This proposal provides an underlying enumeration type, specified after a colon of the _identifier_ for the enumeration name, to give the enumeration a dependable type. It makes the types for each of the enumeration constants the same as the specified underlying type, while leaving the current enumerations as unspecified as they were in their old iterations. It does not attempt to solve problems outside the scope of making sure that constants with specified underlying type are dependable, and attempts to make forward declaration of enumerations work across implementations.

3. Prior Art

C++ has this as a feature for their enumerations. Certain C compilers have this as an extension in their C compilation modes specifically, including Clang.

4. Design

The design of this feature follows C++'s syntax for both compatibility reasons and because the design is genuinely simple and useful:

enum a : unsigned long long {
	a0 = 0xFFFFFFFFFFFFFFFFULL
	// ^ not a constraint violation with a 64-bit unsigned long long
};

Furthermore, the type of a0 is specified to be unsigned long long, such that this program:

enum a : unsigned long long {
	a0 = 0xFFFFFFFFFFFFFFFFULL
};

int main () {
	return _Generic(a0, unsigned long long: 0, default: 1);
}

exits with a return value of 0. Note that because this change is entirely opt-in, no previous code is impacted and code that was originally a syntax violation will become well-formed with the same semantics as they had from their C++ counterparts. The interesting component of this proposal - that is currently marked optional - addresses a separate issue found in the current enumeration specification.

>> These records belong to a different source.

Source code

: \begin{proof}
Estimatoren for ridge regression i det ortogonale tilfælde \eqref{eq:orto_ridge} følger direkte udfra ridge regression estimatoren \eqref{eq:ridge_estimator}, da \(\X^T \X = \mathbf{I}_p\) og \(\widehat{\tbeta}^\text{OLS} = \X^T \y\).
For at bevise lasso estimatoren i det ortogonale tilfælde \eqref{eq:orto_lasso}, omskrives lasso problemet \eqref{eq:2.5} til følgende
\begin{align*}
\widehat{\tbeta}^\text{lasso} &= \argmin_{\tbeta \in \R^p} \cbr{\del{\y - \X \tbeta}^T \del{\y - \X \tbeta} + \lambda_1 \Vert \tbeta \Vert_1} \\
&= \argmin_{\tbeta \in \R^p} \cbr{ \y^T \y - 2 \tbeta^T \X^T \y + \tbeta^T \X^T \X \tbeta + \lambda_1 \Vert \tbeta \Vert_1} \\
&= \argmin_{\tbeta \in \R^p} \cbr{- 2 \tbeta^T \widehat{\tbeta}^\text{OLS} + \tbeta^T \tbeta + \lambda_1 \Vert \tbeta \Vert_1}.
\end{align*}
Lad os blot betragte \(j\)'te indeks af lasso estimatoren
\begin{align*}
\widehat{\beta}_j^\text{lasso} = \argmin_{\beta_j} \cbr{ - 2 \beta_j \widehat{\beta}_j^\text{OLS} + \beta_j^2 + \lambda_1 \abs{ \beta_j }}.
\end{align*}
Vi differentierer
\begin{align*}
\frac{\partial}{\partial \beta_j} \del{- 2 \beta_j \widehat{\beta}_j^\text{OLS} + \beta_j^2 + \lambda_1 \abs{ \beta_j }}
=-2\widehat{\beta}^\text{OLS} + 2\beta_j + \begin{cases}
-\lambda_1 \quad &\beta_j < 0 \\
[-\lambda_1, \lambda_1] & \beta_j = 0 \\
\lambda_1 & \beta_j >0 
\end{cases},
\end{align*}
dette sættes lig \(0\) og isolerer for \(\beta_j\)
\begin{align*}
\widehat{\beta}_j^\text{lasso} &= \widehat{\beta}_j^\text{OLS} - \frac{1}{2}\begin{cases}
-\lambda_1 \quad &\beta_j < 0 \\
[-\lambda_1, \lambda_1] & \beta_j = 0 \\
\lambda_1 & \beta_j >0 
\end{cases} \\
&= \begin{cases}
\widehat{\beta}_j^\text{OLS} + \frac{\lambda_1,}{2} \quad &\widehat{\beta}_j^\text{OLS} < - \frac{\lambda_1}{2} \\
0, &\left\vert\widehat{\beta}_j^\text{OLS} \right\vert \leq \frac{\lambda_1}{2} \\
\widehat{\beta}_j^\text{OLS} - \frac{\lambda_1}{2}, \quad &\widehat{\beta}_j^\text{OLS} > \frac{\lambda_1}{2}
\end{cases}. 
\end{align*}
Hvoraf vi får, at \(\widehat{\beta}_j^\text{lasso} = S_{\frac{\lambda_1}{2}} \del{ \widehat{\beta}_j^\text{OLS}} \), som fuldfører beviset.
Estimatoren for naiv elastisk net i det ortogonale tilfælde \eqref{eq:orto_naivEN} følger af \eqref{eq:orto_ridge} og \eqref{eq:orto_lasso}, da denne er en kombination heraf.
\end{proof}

4.1. Unsigned, Wraparound, and Overflow Semantics

Consider the code sample:

enum flags : unsigned int {
	a = 0x01,
	// …
	o = 0x8000,
	p = 0x10000,
	// …
	low_16_merged_flags = 0xFFFF,
	alternative_p // implicit 0xFFFF + 1
}

This code is (intentionally) a footgun. For starters, int and unsigned int need not be 32 bits wide: their lowest requirement is 16 bits. This means that the p flag is not within the representable range of an unsigned int. There is also the problem of the enumeration constant that comes after the low_16_merged_flags enumeration constant, the alternative_p. This one is, implicitly, the same as p because of the 0xFFFF + 1 would yield 0x10000. This, too, is outside the range of a 16-bit unsigned integer type in C.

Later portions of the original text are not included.